Das passte wunderbar zu diesem beschissenen Tag, diesem furchtbaren Abend, der genauso endete, wie er heute Morgen befürchtet hatte. Johannes schaute auf die nasse Straße, die nur mühsam von den altersschwachen Scheinwerfern aufgehellt wurde. Straßenbeleuchtung in dieser entlegenen Gegend? Fehlanzeige.
Flaches Land, Knüste, Niemandsland: hoch im Norden.

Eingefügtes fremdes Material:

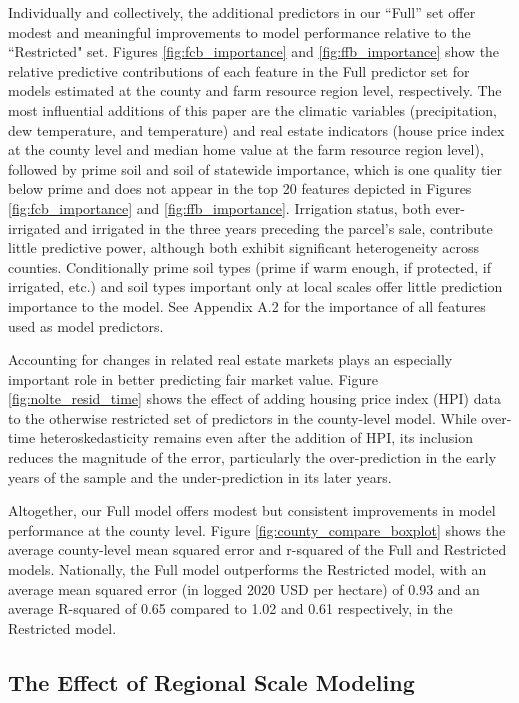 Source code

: \documentclass[12pt]{article}
\begin{document}
Individually and collectively, the additional predictors in our ``Full'' set offer modest and meaningful improvements to model performance relative to the ``Restricted" set. Figures \ref{fig:fcb_importance} and \ref{fig:ffb_importance} show the relative predictive contributions of each feature in the Full predictor set for models estimated at the county and farm resource region level, respectively. The most influential additions of this paper are the climatic variables (precipitation, dew temperature, and temperature) and real estate indicators (house price index at the county level and median home value at the farm resource region level), followed by prime soil and soil of statewide importance, which is one quality tier below prime and does not appear in the top 20 features depicted in Figures \ref{fig:fcb_importance} and \ref{fig:ffb_importance}. Irrigation status, both ever-irrigated and irrigated in the three years preceding the parcel's sale, contribute little predictive power, although both exhibit significant heterogeneity across counties. Conditionally prime soil types (prime if warm enough, if protected, if irrigated, etc.) and soil types important only at local scales offer little prediction importance to the model. See Appendix A.2 for the importance of all features used as model predictors.

Accounting for changes in related real estate markets plays an especially important role in better predicting fair market value. Figure \ref{fig:nolte_resid_time} shows the effect of adding housing price index (HPI) data to the otherwise restricted set of predictors in the county-level model. While over-time heteroskedasticity remains even after the addition of HPI, its inclusion reduces the magnitude of the error, particularly the over-prediction in the early years of the sample and the under-prediction in its later years.

Altogether, our Full model offers modest but consistent improvements in model performance at the county level. Figure \ref{fig:county_compare_boxplot} shows the average county-level mean squared error and r-squared of the Full and Restricted models. Nationally, the Full model outperforms the Restricted model, with an average mean squared error (in logged 2020 USD per hectare) of 0.93 and an average R-squared of 0.65 compared to 1.02 and 0.61 respectively, in the Restricted model.

\subsection{The Effect of Regional Scale Modeling}
\end{document}
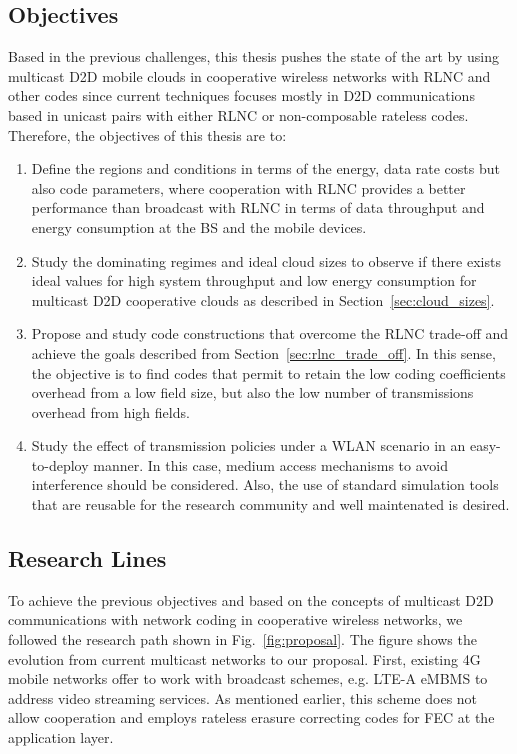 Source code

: \subsection{Objectives}
Based in the previous challenges, this thesis pushes the state of the art by using multicast \ac{D2D} mobile clouds in cooperative wireless networks with \ac{RLNC} and other codes since current techniques focuses mostly in \ac{D2D} communications based in unicast pairs with either \ac{RLNC} or non-composable rateless codes. Therefore, the objectives of this thesis are to:

\begin{enumerate}

\item Define the regions and conditions in terms of the energy, data rate costs but also code parameters, where cooperation with \ac{RLNC} provides a better performance than broadcast with \ac{RLNC} in terms of data throughput and energy consumption at the \ac{BS} and the mobile devices.

\item Study the dominating regimes and ideal cloud sizes to observe if there exists ideal values for high system throughput and low energy consumption for multicast \ac{D2D} cooperative clouds as described in Section~\ref{sec:cloud_sizes}.

\item Propose and study code constructions that overcome the \ac{RLNC} trade-off and achieve the goals described from Section~\ref{sec:rlnc_trade_off}. In this sense, the objective is to find codes that permit to retain the low coding coefficients overhead from a low field size, but also the low number of transmissions overhead from high fields.

\item Study the effect of transmission policies under a \ac{WLAN} scenario in an easy-to-deploy manner. In this case, medium access mechanisms to avoid interference should be considered. Also, the use of standard simulation tools that are reusable for the research community and well maintenated is desired.

\end{enumerate}

\subsection{Research Lines}

To achieve the previous objectives and based on the concepts of multicast \ac{D2D} communications with network coding in cooperative wireless networks, we followed the research path shown in Fig.~\ref{fig:proposal}. The figure shows the evolution from current multicast networks to our proposal. First, existing 4G mobile networks offer to work with broadcast schemes, e.g. \ac{LTE-A} \ac{eMBMS} to address video streaming services. As mentioned earlier, this scheme does not allow cooperation and employs rateless erasure correcting codes for \ac{FEC} at the application layer.

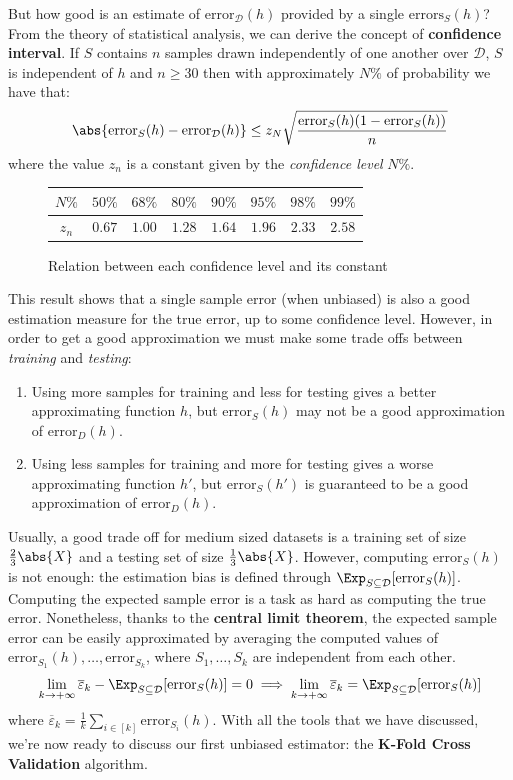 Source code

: \documentclass[a4paper, 12pt]{report}
\begin{document}
    But how good is an estimate of $\mathrm{error}_\mathcal{D}(h)$ provided by a single $\mathrm{errors}_S(h)$? From the theory of statistical analysis, we can derive the concept of \textbf{confidence interval}. If $S$ contains $n$ samples drawn independently of one another over $\mathcal{D}$, $S$ is independent of $h$ and $n \geq 30$ then with approximately $N\%$ of probability we have that:
    \[\abs{\mathrm{error}_{S}(h) - \mathrm{error}_\mathcal{D}(h)} \leq z_N \sqrt{ \frac{\mathrm{error}_S(h)(1- \mathrm{error}_S(h))}{n}}\]
    where the value $z_n$ is a constant given by the \textit{confidence level} $N\%$.
    \begin{figure}[H]
        \centering
        \begin{tabular}{|c|ccccccc|}
            \hline
            $N\%$ & $50\%$ & $68\%$ & $80\%$ & $90\%$ & $95\%$ & $98\%$ & $99\%$ \\
            \hline
            $z_n$ & $0.67$ & $1.00$ & $1.28$ & $1.64$ & $1.96$ & $2.33$ & $2.58$ \\
            \hline
        \end{tabular}
        \caption{Relation between each confidence level and its constant}
    \end{figure}

    This result shows that a single sample error (when unbiased) is also a good estimation measure for the true error, up to some confidence level. However, in order to get a good approximation we must make some trade offs between \textit{training} and \textit{testing}:
    \begin{enumerate}
        \item Using more samples for training and less for testing gives a better approximating function $h$, but $\mathrm{error}_S(h)$ may not be a good approximation of $\mathrm{error}_D(h)$. 
        \item Using less samples for training and more for testing gives a worse approximating function $h'$, but $\mathrm{error}_S(h')$ is guaranteed to be a good approximation of $\mathrm{error}_D(h)$. 
    \end{enumerate}

    Usually, a good trade off for medium sized datasets is a training set of size $\frac{2}{3}\abs{X}$ and a testing set of size $\frac{1}{3}\abs{X}$. However, computing $\mathrm{error}_S(h)$ is not enough: the estimation bias is defined through $\Exp_{S \subseteq\mathcal{D}} [\mathrm{error}_S(h)]$. Computing the expected sample error is a task as hard as computing the true error. Nonetheless, thanks to the \textbf{central limit theorem}, the expected sample error can be easily approximated by averaging the computed values of $\mathrm{error}_{S_1}(h), \ldots, \mathrm{error}_{S_k}$, where $S_1, \ldots, S_k$ are independent from each other.
    \[\lim_{k \to +\infty} \overline{\varepsilon}_k - \Exp_{S \subseteq\mathcal{D}} [\mathrm{error}_S(h)] = 0 \implies \lim_{k \to +\infty} \overline{\varepsilon}_k = \Exp_{S \subseteq\mathcal{D}} [\mathrm{error}_S(h)]\]
    where $\overline{\varepsilon}_k = \frac{1}{k} \sum_{i \in [k]} \mathrm{error}_{S_i}(h)$. With all the tools that we have discussed, we're now ready to discuss our first unbiased estimator: the \textbf{K-Fold Cross Validation} algorithm.
\end{document}
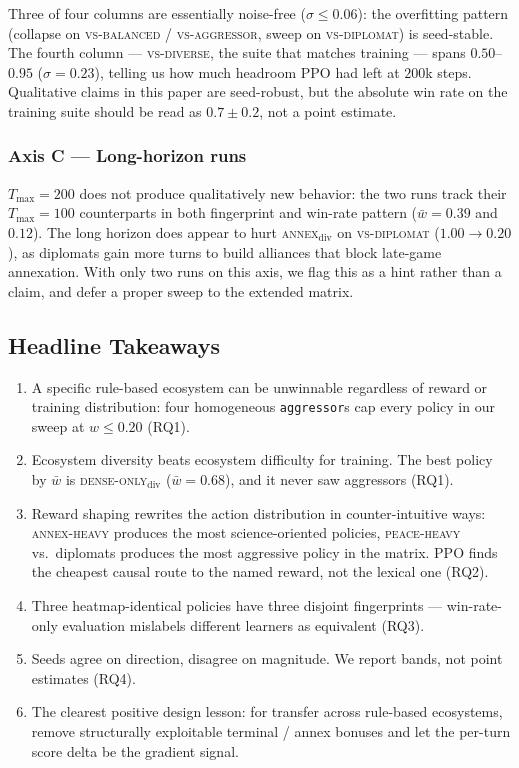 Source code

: \documentclass[11pt, a4paper, onecolumn]{article} %
\begin{document}
Three of four columns are essentially noise-free ($\sigma{\leq}0.06$): the
overfitting pattern (collapse on \textsc{vs-balanced} / \textsc{vs-aggressor},
sweep on \textsc{vs-diplomat}) is seed-stable. The fourth column ---
\textsc{vs-diverse}, the suite that matches training --- spans
$0.50$--$0.95$ ($\sigma{=}0.23$), telling us how much headroom PPO had left
at $200$k steps. Qualitative claims in this paper are seed-robust, but the
absolute win rate on the training suite should be read as $0.7 \pm 0.2$,
not a point estimate.

\subsubsection{Axis C --- Long-horizon runs}
\label{sec:rq5}

$T_{\max}{=}200$ does not produce qualitatively new behavior: the two runs
track their $T_{\max}{=}100$ counterparts in both fingerprint and win-rate
pattern ($\bar{w}{=}0.39$ and $0.12$). The long horizon does appear to hurt
\textsc{annex}$_{\text{div}}$ on \textsc{vs-diplomat} ($1.00{\to}0.20$), as
diplomats gain more turns to build alliances that block late-game annexation.
With only two runs on this axis, we flag this as a hint rather than a claim,
and defer a proper sweep to the extended matrix.

\subsection{Headline Takeaways}
\label{sec:summary}

\begin{enumerate}
    \item A specific rule-based ecosystem can be unwinnable regardless of
          reward or training distribution: four homogeneous
          \texttt{aggressor}s cap every policy in our sweep at
          $w{\leq}0.20$ (RQ1).
    \item Ecosystem diversity beats ecosystem difficulty for training. The
          best policy by $\bar{w}$ is \textsc{dense-only}$_{\text{div}}$
          ($\bar{w}{=}0.68$), and it never saw aggressors (RQ1).
    \item Reward shaping rewrites the action distribution in counter-intuitive
          ways: \textsc{annex-heavy} produces the most science-oriented
          policies, \textsc{peace-heavy} vs.\ diplomats produces the most
          aggressive policy in the matrix. PPO finds the cheapest causal
          route to the named reward, not the lexical one (RQ2).
    \item Three heatmap-identical policies have three disjoint fingerprints
          --- win-rate-only evaluation mislabels different learners as
          equivalent (RQ3).
    \item Seeds agree on direction, disagree on magnitude. We report bands,
          not point estimates (RQ4).
    \item The clearest positive design lesson: for transfer across rule-based
          ecosystems, remove structurally exploitable terminal / annex bonuses
          and let the per-turn score delta be the gradient signal.
\end{enumerate}
\end{document}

Der angekündigte Sturm war unübersehbar im Anzug, die mächtigen Wolken fegten mit großer Geschwindigkeit über den dunklen Abendhimmel. Er konnte die schweren Tropfen auf das Dach des Autos fallen hören. Sommergewitter. Hatte er nie gemocht, schon als Kind nicht. Regen, Donner und am nächsten Tag alles unter Wasser und verschlammt. Hier auf dem Gut hatten sie erst die Straßen geteert, nachdem er ausgezogen war. Ausgezogen? Quatsch. Geflüchtet!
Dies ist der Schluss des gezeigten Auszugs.